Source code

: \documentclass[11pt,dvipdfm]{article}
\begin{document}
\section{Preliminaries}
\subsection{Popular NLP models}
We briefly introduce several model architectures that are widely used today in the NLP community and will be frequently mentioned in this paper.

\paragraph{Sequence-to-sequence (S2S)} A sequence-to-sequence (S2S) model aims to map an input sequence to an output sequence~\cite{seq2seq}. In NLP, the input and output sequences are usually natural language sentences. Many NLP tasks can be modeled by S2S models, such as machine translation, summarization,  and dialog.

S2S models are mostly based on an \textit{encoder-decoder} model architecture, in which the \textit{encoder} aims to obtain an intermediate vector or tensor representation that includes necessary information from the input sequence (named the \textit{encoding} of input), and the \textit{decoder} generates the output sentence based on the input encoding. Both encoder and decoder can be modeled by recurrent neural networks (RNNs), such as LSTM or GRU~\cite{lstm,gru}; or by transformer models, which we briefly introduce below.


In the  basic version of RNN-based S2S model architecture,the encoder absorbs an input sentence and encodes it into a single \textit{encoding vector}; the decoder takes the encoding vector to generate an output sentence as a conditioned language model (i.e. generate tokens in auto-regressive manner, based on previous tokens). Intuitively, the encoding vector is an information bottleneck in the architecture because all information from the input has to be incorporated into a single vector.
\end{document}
=-=-=
> _Exercise aim_: Everything from the line containing "a single vector." to the end of the records must be written out exactly; include both of those lines and no others.

> _Task response_:
In the  basic version of RNN-based S2S model architecture,the encoder absorbs an input sentence and encodes it into a single \textit{encoding vector}; the decoder takes the encoding vector to generate an output sentence as a conditioned language model (i.e. generate tokens in auto-regressive manner, based on previous tokens). Intuitively, the encoding vector is an information bottleneck in the architecture because all information from the input has to be incorporated into a single vector.
\end{document}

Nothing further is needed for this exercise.